For usage, see the Tensorflow Optimizing Converter
[command-line examples](https://github.com/tensorflow/tensorflow/tree/master/tensorflow/contrib/lite/toco/g3doc/cmdline_examples.md).

Refer to the
[Ops compatibility guide](https://github.com/tensorflow/tensorflow/tree/master/tensorflow/contrib/lite/g3doc/tf_ops_compatibility.md)
for troubleshooting help, and if that doesn't help, please
[file an issue](https://github.com/tensorflow/tensorflow/issues).

The [development repo](https://github.com/tensorflow/tensorflow) contains a tool
to visualize TensorFlow Lite models after conversion. To build the
[visualize.py](https://github.com/tensorflow/tensorflow/blob/master/tensorflow/contrib/lite/tools/visualize.py)
tool:

```sh
bazel run tensorflow/contrib/lite/tools:visualize -- model.tflite model_viz.html
```

This generates an interactive HTML page listing subgraphs, operations, and a
graph visualization.


## 3. Use the TensorFlow Lite model for inference in a mobile app

After completing the prior steps, you should now have a `.tflite` model file.

### Android

Since Android apps are written in Java and the core TensorFlow library is in C++,
a JNI library is provided as an interface. This is only meant for inference—it
provides the ability to load a graph, set up inputs, and run the model to
calculate outputs.

The open source Android demo app uses the JNI interface and is available
[on GitHub](https://github.com/tensorflow/tensorflow/tree/master/tensorflow/contrib/lite/java/demo/app).
You can also download a
[prebuilt APK](http://download.tensorflow.org/deps/tflite/TfLiteCameraDemo.apk).
See the <a href="../demo_android.md">Android demo</a> guide for details.

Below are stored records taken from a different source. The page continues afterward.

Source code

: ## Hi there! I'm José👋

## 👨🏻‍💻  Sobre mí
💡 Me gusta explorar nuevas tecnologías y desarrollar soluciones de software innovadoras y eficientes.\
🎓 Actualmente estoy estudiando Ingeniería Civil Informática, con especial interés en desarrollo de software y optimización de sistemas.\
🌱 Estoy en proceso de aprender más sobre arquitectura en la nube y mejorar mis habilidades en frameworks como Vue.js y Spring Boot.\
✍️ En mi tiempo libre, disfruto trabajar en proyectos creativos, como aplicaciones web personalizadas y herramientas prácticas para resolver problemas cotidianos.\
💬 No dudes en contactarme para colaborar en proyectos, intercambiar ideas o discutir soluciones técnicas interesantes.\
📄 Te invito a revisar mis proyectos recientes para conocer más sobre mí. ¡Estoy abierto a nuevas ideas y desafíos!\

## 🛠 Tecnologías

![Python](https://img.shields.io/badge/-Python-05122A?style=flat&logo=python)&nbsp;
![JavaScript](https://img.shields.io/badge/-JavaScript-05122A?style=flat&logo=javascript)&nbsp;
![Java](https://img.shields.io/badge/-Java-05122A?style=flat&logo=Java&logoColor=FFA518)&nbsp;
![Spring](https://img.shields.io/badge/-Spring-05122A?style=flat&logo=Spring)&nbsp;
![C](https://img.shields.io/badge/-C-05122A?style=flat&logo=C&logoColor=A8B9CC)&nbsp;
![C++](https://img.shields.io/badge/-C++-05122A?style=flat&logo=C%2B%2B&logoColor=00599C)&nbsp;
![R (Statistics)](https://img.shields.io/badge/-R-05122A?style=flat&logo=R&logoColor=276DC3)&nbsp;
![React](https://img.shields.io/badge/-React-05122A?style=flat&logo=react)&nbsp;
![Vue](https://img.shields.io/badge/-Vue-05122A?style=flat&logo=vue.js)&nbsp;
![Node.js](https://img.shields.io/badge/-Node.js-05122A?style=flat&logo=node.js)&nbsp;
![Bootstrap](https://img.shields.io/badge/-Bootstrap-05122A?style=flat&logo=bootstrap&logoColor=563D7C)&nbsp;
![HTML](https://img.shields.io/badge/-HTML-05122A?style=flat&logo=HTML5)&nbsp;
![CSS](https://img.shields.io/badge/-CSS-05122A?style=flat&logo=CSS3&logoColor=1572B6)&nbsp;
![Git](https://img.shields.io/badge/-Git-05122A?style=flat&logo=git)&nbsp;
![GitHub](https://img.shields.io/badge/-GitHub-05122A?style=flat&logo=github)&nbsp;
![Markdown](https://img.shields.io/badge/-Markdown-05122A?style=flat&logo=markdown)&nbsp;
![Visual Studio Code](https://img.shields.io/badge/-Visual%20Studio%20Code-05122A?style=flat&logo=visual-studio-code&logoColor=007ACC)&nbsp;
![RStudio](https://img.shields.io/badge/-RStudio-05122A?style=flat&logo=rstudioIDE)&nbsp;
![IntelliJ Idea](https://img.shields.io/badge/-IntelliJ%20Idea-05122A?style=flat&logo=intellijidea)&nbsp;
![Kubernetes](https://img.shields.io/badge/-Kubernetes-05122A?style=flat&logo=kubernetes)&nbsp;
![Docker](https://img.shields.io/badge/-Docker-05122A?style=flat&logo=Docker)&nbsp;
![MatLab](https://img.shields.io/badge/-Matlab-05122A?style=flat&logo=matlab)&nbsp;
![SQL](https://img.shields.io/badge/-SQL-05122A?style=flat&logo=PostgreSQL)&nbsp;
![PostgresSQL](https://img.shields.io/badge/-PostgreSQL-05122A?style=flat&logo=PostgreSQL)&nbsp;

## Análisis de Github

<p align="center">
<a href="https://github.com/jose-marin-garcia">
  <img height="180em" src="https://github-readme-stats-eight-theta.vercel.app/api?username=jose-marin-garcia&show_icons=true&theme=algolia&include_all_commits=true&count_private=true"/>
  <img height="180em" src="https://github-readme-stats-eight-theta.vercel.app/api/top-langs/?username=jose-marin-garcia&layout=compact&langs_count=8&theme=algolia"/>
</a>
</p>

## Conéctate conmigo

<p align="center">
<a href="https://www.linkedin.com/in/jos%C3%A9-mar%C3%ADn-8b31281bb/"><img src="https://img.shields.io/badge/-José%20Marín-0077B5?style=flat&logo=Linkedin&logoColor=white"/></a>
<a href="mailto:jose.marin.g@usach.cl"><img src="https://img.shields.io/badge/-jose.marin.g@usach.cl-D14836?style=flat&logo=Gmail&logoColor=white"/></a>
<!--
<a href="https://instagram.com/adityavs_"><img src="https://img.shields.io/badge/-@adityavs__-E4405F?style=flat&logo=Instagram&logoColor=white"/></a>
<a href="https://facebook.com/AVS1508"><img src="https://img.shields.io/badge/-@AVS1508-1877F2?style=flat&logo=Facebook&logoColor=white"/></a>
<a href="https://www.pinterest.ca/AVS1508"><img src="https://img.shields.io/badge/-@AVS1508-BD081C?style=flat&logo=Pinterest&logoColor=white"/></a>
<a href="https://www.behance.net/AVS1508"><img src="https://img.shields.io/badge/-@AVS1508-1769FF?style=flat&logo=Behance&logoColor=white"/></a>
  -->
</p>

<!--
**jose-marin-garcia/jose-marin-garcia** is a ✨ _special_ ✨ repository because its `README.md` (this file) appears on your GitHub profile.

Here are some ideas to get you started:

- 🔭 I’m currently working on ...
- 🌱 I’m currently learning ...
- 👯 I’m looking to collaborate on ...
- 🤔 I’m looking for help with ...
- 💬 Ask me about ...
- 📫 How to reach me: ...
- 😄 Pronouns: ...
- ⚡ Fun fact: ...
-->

The <a href="./android_build.md">Android mobile</a> guide has instructions for
installing TensorFlow on Android and setting up `bazel` and Android Studio.

### iOS

To integrate a TensorFlow model in an iOS app, see the
[TensorFlow Lite for iOS](https://github.com/tensorflow/tensorflow/tree/master/tensorflow/contrib/lite/g3doc/ios.md)
guide and <a href="../demo_ios.md">iOS demo</a> guide.

#### Core ML support

Core ML is a machine learning framework used in Apple products. In addition to
using Tensorflow Lite models directly in your applications, you can convert
trained Tensorflow models to the
[CoreML](https://developer.apple.com/machine-learning/) format for use on Apple
devices. To use the converter, refer to the
[Tensorflow-CoreML converter documentation](https://github.com/tf-coreml/tf-coreml).

### Raspberry Pi

Compile Tensorflow Lite for a Raspberry Pi by following the
[RPi build instructions](https://github.com/tensorflow/tensorflow/blob/master/tensorflow/contrib/lite/g3doc/rpi.md)
This compiles a static library file (`.a`) used to build your app. There are
plans for Python bindings and a demo app.